NGL is typically recovered from LNG streams by many well-known
processes including "lean oil" adsorption, refrigerated "lean oil" absorption,
and
condensation at cryogenic temperatures. Although there are many known
processes, there is always a compromise between high recovery and process
simplicity (i.e., low capital investment). The most common process for
recovering
NGL from LNG is to pump and vaporize the LNG, and then redirect the resultant
gaseous fluid to a typical industry standard turbo-expansion type cyrogenic
NGL
recovery process. Such a process requires a large pressure drop across the
turbo-expander or J.T. valve to generate cryogenic temperatures. In addition,
such prior processes typically require that the resultant gaseous fluid, after
LPG
extraction, be compressed to attain the pre-expansion step pressure.
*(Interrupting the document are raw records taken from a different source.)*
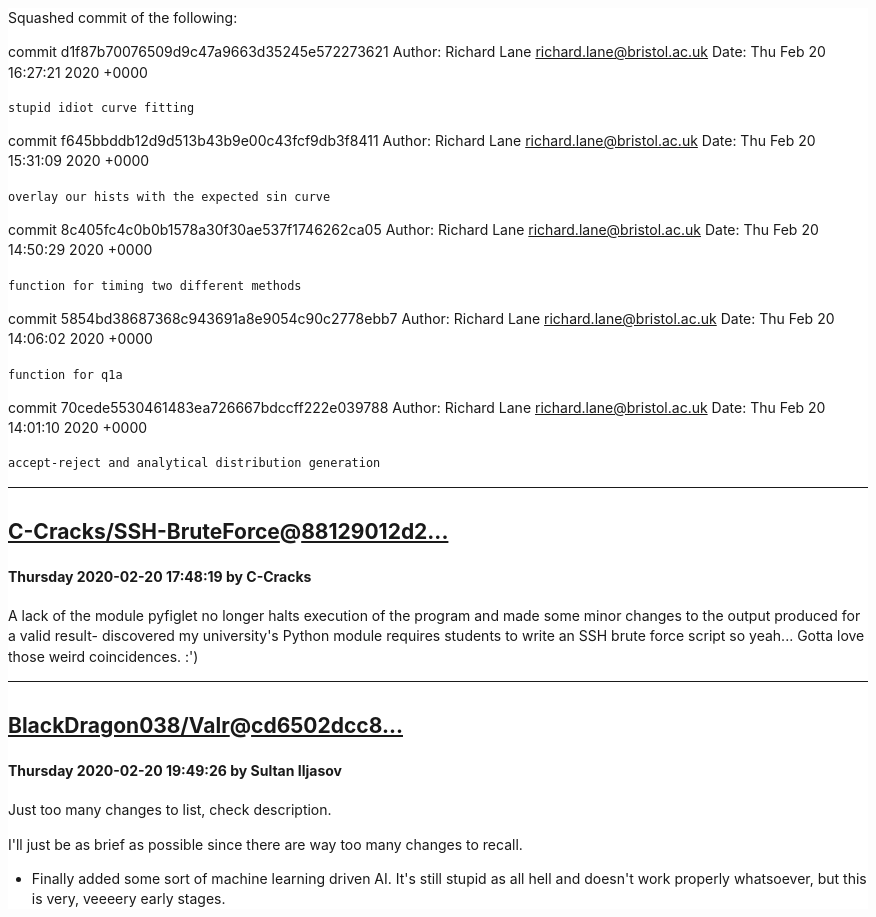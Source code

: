Squashed commit of the following:

commit d1f87b70076509d9c47a9663d35245e572273621
Author: Richard Lane <richard.lane@bristol.ac.uk>
Date:   Thu Feb 20 16:27:21 2020 +0000

    stupid idiot curve fitting

commit f645bbddb12d9d513b43b9e00c43fcf9db3f8411
Author: Richard Lane <richard.lane@bristol.ac.uk>
Date:   Thu Feb 20 15:31:09 2020 +0000

    overlay our hists with the expected sin curve

commit 8c405fc4c0b0b1578a30f30ae537f1746262ca05
Author: Richard Lane <richard.lane@bristol.ac.uk>
Date:   Thu Feb 20 14:50:29 2020 +0000

    function for timing two different methods

commit 5854bd38687368c943691a8e9054c90c2778ebb7
Author: Richard Lane <richard.lane@bristol.ac.uk>
Date:   Thu Feb 20 14:06:02 2020 +0000

    function for q1a

commit 70cede5530461483ea726667bdccff222e039788
Author: Richard Lane <richard.lane@bristol.ac.uk>
Date:   Thu Feb 20 14:01:10 2020 +0000

    accept-reject and analytical distribution generation

---
## [C-Cracks/SSH-BruteForce](https://github.com/C-Cracks/SSH-BruteForce)@[88129012d2...](https://github.com/C-Cracks/SSH-BruteForce/commit/88129012d259ec6b74a0a8c7ee19c5166427430d)
#### Thursday 2020-02-20 17:48:19 by C-Cracks

A lack of the module pyfiglet no longer halts execution of the program and made some minor changes to the output produced for a valid result- discovered my university's Python module requires students to write an SSH brute force script so yeah... Gotta love those weird coincidences. :')

---
## [BlackDragon038/Valr](https://github.com/BlackDragon038/Valr)@[cd6502dcc8...](https://github.com/BlackDragon038/Valr/commit/cd6502dcc8c6723bca6400fef56fd8dae2cdd9e1)
#### Thursday 2020-02-20 19:49:26 by Sultan Iljasov

Just too many changes to list, check description.

I'll just be as brief as possible since there are way too many changes to recall.

* Finally added some sort of machine learning driven AI. It's still stupid as all hell and doesn't work properly whatsoever, but this is very, veeeery early stages.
Alternatives to this standard process are known and two such processes are
disclosed in U.S. Pat. Nos. 5,588,308 and 5,114,457. The NGL recovery
process described in the '308 patent uses autorefrigeration and integrated
heat
exchange instead of external refrigeration or feed turbo-expanders. This
process, however, requires that the LNG feed be at ambient temperature and be
pretreated to remove water, acid gases and other impurities. The process
described in the '457 patent recovers NGL from a LNG feed that has been
warmed by heat exchange with a compressed recycle portion of the fractionation
overhead. The balance of the overhead, comprised of methane-rich residual gas,
is compressed and heated for introduction into pipeline distribution systems.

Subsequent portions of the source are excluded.